Historias de mi tío Kiko

Era a finales de los 60 y principio de los 70, en la panadería de la Travesía de Pizarro trabajábamos mi tío Kiko, mi tío Vicente Penene y yo mismo.

antonio cebrián 'el moreno'

Miércoles, 29 de junio 2016, 21:36

Ninguno en la familia de los pollos heredamos la desenvoltura que tenía para hacer de vientre. Fueron muy pocas las veces que consiguió llegar al wáter con los calzoncillos indemnes. Salía disparado hacia el primer piso agarrándose la culatera del pantalón y ¡zas! "¡Otra vez me cagué!" exclamaba en el primer tramo de las escaleras que conducían al retrete, mientras, mi tío Penene y yo moríamos de risa. También él terminaba riendo y lamentando su falta de reflejos con gran comicidad.

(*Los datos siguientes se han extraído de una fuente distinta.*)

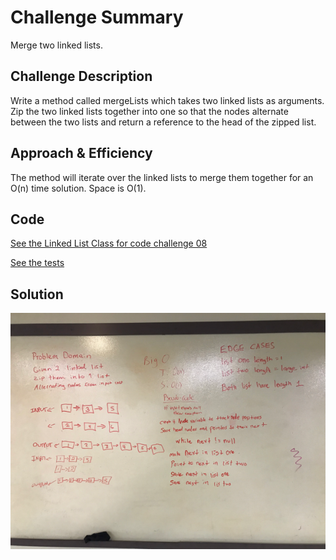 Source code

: # Challenge Summary
Merge two linked lists.

## Challenge Description
Write a method called mergeLists which takes two linked lists as arguments. Zip the two linked lists together into one so that the nodes alternate between the two lists and return a reference to the head of the zipped list.

## Approach & Efficiency
The method will iterate over the linked lists to merge them together for an O(n) time solution. Space is O(1).

## Code
[See the Linked List Class for code challenge 08](src/main/java/data/structures/linkedlist/Linkedlist.java)

[See the tests](src/test/java/data/structures/linkedlist/LinkedlistTest.java)

## Solution
![Screenshot](../assets/zip.png) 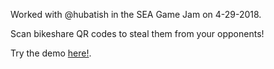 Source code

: Worked with @hubatish in the SEA Game Jam on 4-29-2018.

Scan bikeshare QR codes to steal them from your opponents!

Try the demo [here!](https://arbikes-202618.firebaseapp.com).
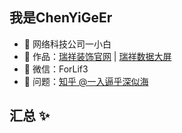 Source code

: ## 我是ChenYiGeEr

- 🏬 网络科技公司一小白
- 🏡 作品：<a href="https://www.rxjyzs.com" target="_blank">瑞祥装饰官网</a> | <a href="https://bi.itchzz.com" target="_blank">瑞祥数据大屏</a>
- 💬 微信：ForLif3
- 🤔 问题：<a href="https://www.zhihu.com/people/yi-ru-bi-hu-shen-si-hai-54" target="_blank">知乎 @一入逼乎深似海</a>

## 汇总 ✨
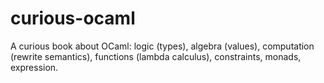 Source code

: # curious-ocaml
A curious book about OCaml: logic (types), algebra (values), computation (rewrite semantics), functions (lambda calculus), constraints, monads, expression.
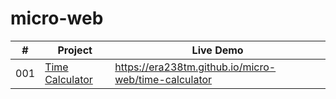 # micro-web

|  #  | Project                             | Live Demo                                              |
| :-: | ----------------------------------- | ------------------------------------------------------ |
| 001 | [Time Calculator](time-calculator/) | <https://era238tm.github.io/micro-web/time-calculator> |
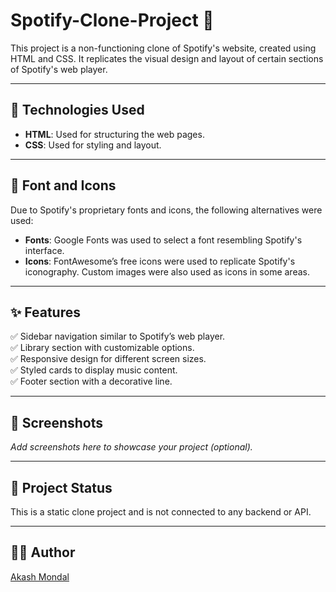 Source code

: # Spotify-Clone-Project 🎵

This project is a non-functioning clone of Spotify's website, created using HTML and CSS. It replicates the visual design and layout of certain sections of Spotify's web player.

---

## 🚀 Technologies Used
- **HTML**: Used for structuring the web pages.  
- **CSS**: Used for styling and layout.

---

## 🎨 Font and Icons
Due to Spotify's proprietary fonts and icons, the following alternatives were used:  
- **Fonts**: Google Fonts was used to select a font resembling Spotify's interface.  
- **Icons**: FontAwesome’s free icons were used to replicate Spotify's iconography. Custom images were also used as icons in some areas.  

---

## ✨ Features
✅ Sidebar navigation similar to Spotify’s web player.  
✅ Library section with customizable options.  
✅ Responsive design for different screen sizes.  
✅ Styled cards to display music content.  
✅ Footer section with a decorative line.  

---

## 📸 Screenshots
_Add screenshots here to showcase your project (optional)._

---

## 📁 Project Status
This is a static clone project and is not connected to any backend or API.

---

## 👨‍💻 Author
[Akash Mondal](https://www.linkedin.com/in/akashmondal956)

Era a finales de los 60 y principio de los 70, en la panadería de la Travesía de Pizarro trabajábamos mi tío Kiko, mi tío Vicente Penene y yo mismo. Allí estuve desde los 13 a los 17 años. Fue para mí una etapa muy bonita. Tengo un recuerdo entrañable de él, tenía una marcada vis cómica y se reía de su sombra. Con frecuencia me decía que estar conmigo era lo mismo que estar con su amigo Teodoro.

Fue el mayor de los hermanos y, por aquello de ser mi abuela Leandra primeriza, nació con dos meses de adelanto. Su íntimo amigo Teodoro Chirivique, también mi tío, decía que estuvo más de un año sin desenrearse metido en una cuartilla, a modo de cuna, hecho un pellejito y rodeado de una nube de moscas que se lo comían y de las que había días que no se defendía. Esa era la señal con la que mi abuela intuyó que estuvo a punto de perderlo. Se vino a desmosquetar a los tres o cuatro años.

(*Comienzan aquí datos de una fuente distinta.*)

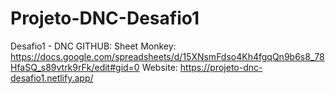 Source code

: # Projeto-DNC-Desafio1
Desafio1 - DNC
GITHUB: 
Sheet Monkey: https://docs.google.com/spreadsheets/d/15XNsmFdso4Kh4fgqQn9b6s8_78HfaSQ_s89vtrk9rFk/edit#gid=0
Website: https://projeto-dnc-desafio1.netlify.app/

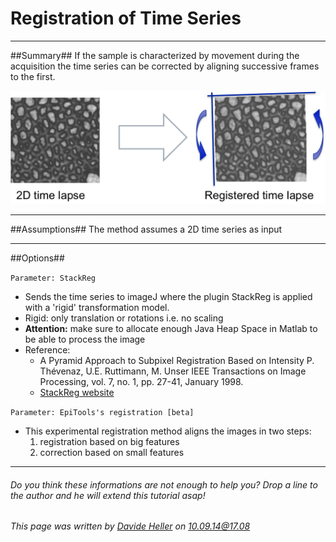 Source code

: # Registration of Time Series #

---------------------------------------
##Summary##
If the sample is characterized by movement during the acquisition the time series can be corrected by aligning successive frames to the first.

![Selective Plane Projection](../../Images/matlab/registration.png)

---------------------------------------
##Assumptions##
The method assumes a 2D time series as input

---------------------------------------
##Options##

`Parameter: StackReg`

* Sends the time series to imageJ where the plugin StackReg is applied with a 'rigid' transformation model.
* Rigid: only translation or rotations i.e. no scaling
* **Attention:** make sure to allocate enough Java Heap Space in Matlab to be able to process the image
* Reference:
	* A Pyramid Approach to Subpixel Registration Based on Intensity P. Thévenaz, U.E. Ruttimann, M. Unser IEEE Transactions on Image Processing, vol. 7, no. 1, pp. 27-41, January 1998.
	* [StackReg website](http://bigwww.epfl.ch/thevenaz/stackreg/)

`Parameter: EpiTools's registration [beta]`

* This experimental registration method aligns the images in two steps:
	1. registration based on big features
	2. correction based on small features

---------------------------------------
######  Do you think these informations are not enough to help you? Drop a line to the author and he will extend this tutorial asap!

###### This page was written by [Davide Heller](mailto:davide.heller@imls.uzh.ch) on 10.09.14@17.08


<script type="text/javascript" src="http://imls-bg-jira.uzh.ch:8080/s/dec35b3786a7548dc4b26192f22b864e-T/en_USbjk9py/64014/4/1.4.24/_/download/batch/com.atlassian.jira.collector.plugin.jira-issue-collector-plugin:issuecollector/com.atlassian.jira.collector.plugin.jira-issue-collector-plugin:issuecollector.js?locale=en-US&collectorId=dab092eb"></script>

<script>
  (function(i,s,o,g,r,a,m){i['GoogleAnalyticsObject']=r;i[r]=i[r]||function(){
  (i[r].q=i[r].q||[]).push(arguments)},i[r].l=1*new Date();a=s.createElement(o),
  m=s.getElementsByTagName(o)[0];a.async=1;a.src=g;m.parentNode.insertBefore(a,m)
  })(window,document,'script','//www.google-analytics.com/analytics.js','ga');

  ga('create', 'UA-55332946-1', 'auto');
  ga('send', 'pageview');

</script>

--Leandra, ¿dónde tienes al niño?

--Ahí en la cuartilla, retira la mantina.

--¡Coño, qué susto!

Mi abuela, que lo adoraba, le buscó un par de madres de leche, pero ni por esas... Siempre estuvo muy escasino.

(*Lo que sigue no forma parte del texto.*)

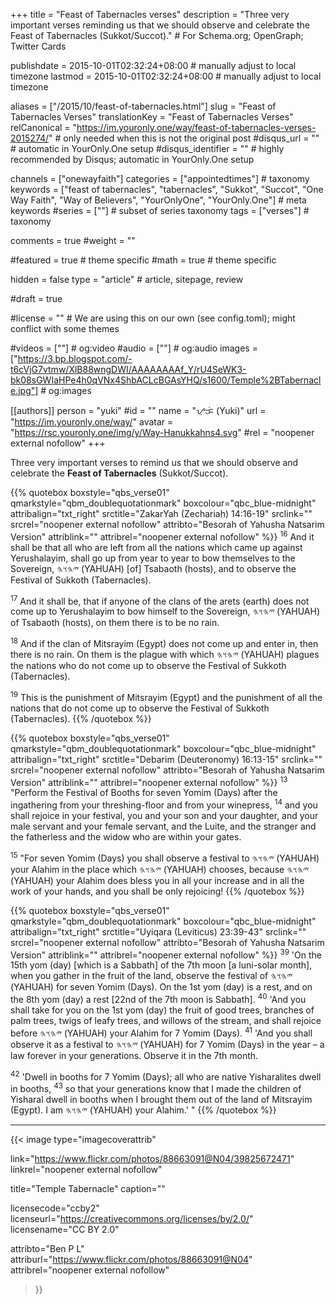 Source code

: +++
title = "Feast of Tabernacles verses"
description = "Three very important verses reminding us that we should observe and celebrate the Feast of Tabernacles (Sukkot/Succot)."  # For Schema.org; OpenGraph; Twitter Cards

publishdate = 2015-10-01T02:32:24+08:00                          # manually adjust to local timezone
lastmod = 2015-10-01T02:32:24+08:00                          # manually adjust to local timezone

aliases = ["/2015/10/feast-of-tabernacles.html"]
slug = "Feast of Tabernacles Verses"
translationKey = "Feast of Tabernacles Verses"
relCanonical = "https://im.youronly.one/way/feast-of-tabernacles-verses-2015274/"                           # only needed when this is not the original post
#disqus_url = ""                                                    # automatic in YourOnly.One setup
#disqus_identifier = ""                                             # highly recommended by Disqus; automatic in YourOnly.One setup

channels = ["onewayfaith"]
categories = ["appointedtimes"]                           # taxonomy
keywords = ["feast of tabernacles", "tabernacles", "Sukkot", "Succot", "One Way Faith", "Way of Believers", "YourOnlyOne", "YourOnly.One"]                             # meta keywords
#series = [""]                               # subset of series taxonomy
tags = ["verses"]                                 # taxonomy

comments = true
#weight = ""

#featured = true                              # theme specific
#math = true                                  # theme specific

hidden = false
type = "article"                                                           # article, sitepage, review

#draft = true

#license = ""                                 # We are using this on our own (see config.toml); might conflict with some themes

#videos = [""]                                # og:video
#audio = [""]                                 # og:audio
images = ["https://3.bp.blogspot.com/-t6cVjG7vtmw/XlB88wngDWI/AAAAAAAAf_Y/rU4SeWK3-bk08sGWIaHPe4h0qVNx4ShbACLcBGAsYHQ/s1600/Temple%2BTabernacle.jpg"]    # og:images

[[authors]]
person = "yuki"
#id = ""
name = "ᜌᜓᜃᜒ (Yuki)"
url = "https://im.youronly.one/way/"
avatar = "https://rsc.youronly.one/img/y/Way-Hanukkahns4.svg"
#rel = "noopener external nofollow"
+++

Three very important verses to remind us that we should observe and celebrate the **Feast of Tabernacles** (Sukkot/Succot).

<!--more-->

{{% quotebox boxstyle="qbs_verse01" qmarkstyle="qbm_doublequotationmark" boxcolour="qbc_blue-midnight" attribalign="txt_right" srctitle="ZakarYah (Zechariah) 14:16-19" srclink="" srcrel="noopener external nofollow" attribto="Besorah of Yahusha Natsarim Version" attriblink="" attribrel="noopener external nofollow" %}}
<sup>16</sup> And it shall be that all who are left from all the nations which came up against Yerushalayim, shall go up from year to year to bow themselves to the Sovereign, <bdi lang="hbo-Hebr" dir="rtl">𐤉𐤄𐤅𐤄</bdi> (<bdi lang="hbo-Latn" dir="ltr">YAHUAH</bdi>) [of] Tsabaoth (hosts), and to observe the Festival of Sukkoth (Tabernacles).

<sup>17</sup> And it shall be, that if anyone of the clans of the arets (earth) does not come up to Yerushalayim to bow himself to the Sovereign, <bdi lang="hbo-Hebr" dir="rtl">𐤉𐤄𐤅𐤄</bdi> (<bdi lang="hbo-Latn" dir="ltr">YAHUAH</bdi>) of Tsabaoth (hosts), on them there is to be no rain.

<sup>18</sup> And if the clan of Mitsrayim (Egypt) does not come up and enter in, then there is no rain.
On them is the plague with which <bdi lang="hbo-Hebr" dir="rtl">𐤉𐤄𐤅𐤄</bdi> (<bdi lang="hbo-Latn" dir="ltr">YAHUAH</bdi>) plagues the nations who do not come up to observe the Festival of Sukkoth (Tabernacles).

<sup>19</sup> This is the punishment of Mitsrayim (Egypt) and the punishment of all the nations that do not come up to observe the Festival of Sukkoth (Tabernacles).
{{% /quotebox %}}

{{% quotebox boxstyle="qbs_verse01" qmarkstyle="qbm_doublequotationmark" boxcolour="qbc_blue-midnight" attribalign="txt_right" srctitle="Debarim (Deuteronomy) 16:13-15" srclink="" srcrel="noopener external nofollow" attribto="Besorah of Yahusha Natsarim Version" attriblink="" attribrel="noopener external nofollow" %}}
<sup>13</sup> "Perform the Festival of Booths for seven Yomim (Days) after the ingathering from your threshing-floor and from your winepress, <sup>14</sup> and you shall rejoice in your festival, you and your son and your daughter, and your male servant and your female servant, and the Luite, and the stranger and the fatherless and the widow who are within your gates.

<sup>15</sup> "For seven Yomim (Days) you shall observe a festival to <bdi lang="hbo-Hebr" dir="rtl">𐤉𐤄𐤅𐤄</bdi> (<bdi lang="hbo-Latn" dir="ltr">YAHUAH</bdi>) your Alahim in the place which <bdi lang="hbo-Hebr" dir="rtl">𐤉𐤄𐤅𐤄</bdi> (<bdi lang="hbo-Latn" dir="ltr">YAHUAH</bdi>) chooses, because <bdi lang="hbo-Hebr" dir="rtl">𐤉𐤄𐤅𐤄</bdi> (<bdi lang="hbo-Latn" dir="ltr">YAHUAH</bdi>) your Alahim does bless you in all your increase and in all the work of your hands, and you shall be only rejoicing!
{{% /quotebox %}}

{{% quotebox boxstyle="qbs_verse01" qmarkstyle="qbm_doublequotationmark" boxcolour="qbc_blue-midnight" attribalign="txt_right" srctitle="Uyiqara (Leviticus) 23:39-43" srclink="" srcrel="noopener external nofollow" attribto="Besorah of Yahusha Natsarim Version" attriblink="" attribrel="noopener external nofollow" %}}
<sup>39</sup> 'On the 15th yom (day) [which is a Sabbath] of the 7th moon [a luni-solar month], when you gather in the fruit of the land, observe the festival of <bdi lang="hbo-Hebr" dir="rtl">𐤉𐤄𐤅𐤄</bdi> (<bdi lang="hbo-Latn" dir="ltr">YAHUAH</bdi>) for seven Yomim (Days).
On the 1st yom (day) is a rest, and on the 8th yom (day) a rest [22nd of the 7th moon is Sabbath]. <sup>40</sup> 'And you shall take for you on the 1st yom (day) the fruit of good trees, branches of palm trees, twigs of leafy trees, and willows of the stream, and shall rejoice before <bdi lang="hbo-Hebr" dir="rtl">𐤉𐤄𐤅𐤄</bdi> (<bdi lang="hbo-Latn" dir="ltr">YAHUAH</bdi>) your Alahim for 7 Yomim (Days). <sup>41</sup> 'And you shall observe it as a festival to <bdi lang="hbo-Hebr" dir="rtl">𐤉𐤄𐤅𐤄</bdi> (<bdi lang="hbo-Latn" dir="ltr">YAHUAH</bdi>) for 7 Yomim (Days) in the year – a law forever in your generations. Observe it in the 7th month.

<sup>42</sup> 'Dwell in booths for 7 Yomim (Days); all who are native Yisharalites dwell in booths, <sup>43</sup> so that your generations know that I made the children of Yisharal dwell in booths when I brought them out of the land of Mitsrayim (Egypt). I am <bdi lang="hbo-Hebr" dir="rtl">𐤉𐤄𐤅𐤄</bdi> (<bdi lang="hbo-Latn" dir="ltr">YAHUAH</bdi>) your Alahim.' "
{{% /quotebox %}}

---

{{< image
  type="imagecoverattrib"

  link="https://www.flickr.com/photos/88663091@N04/39825672471"
  linkrel="noopener external nofollow"

  title="Temple Tabernacle"
  caption=""

  licensecode="ccby2"
  licenseurl="https://creativecommons.org/licenses/by/2.0/"
  licensename="CC BY 2.0"

  attribto="Ben P L"
  attriburl="https://www.flickr.com/photos/88663091@N04"
  attribrel="noopener external nofollow"
>}}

Ya de mayor, mi abuelo se esforzaba, sin mucha paciencia, en hacer de él un buen sillero. Pero el torno se le daba regular: a veces no agarraba bien la cuerda que enrollaba al palo o no lo sujetaba bien en los dos punteros laterales y en el primer tirón de la ballesta salía disparado a la cabeza de mi abuelo Santiago "El pollo".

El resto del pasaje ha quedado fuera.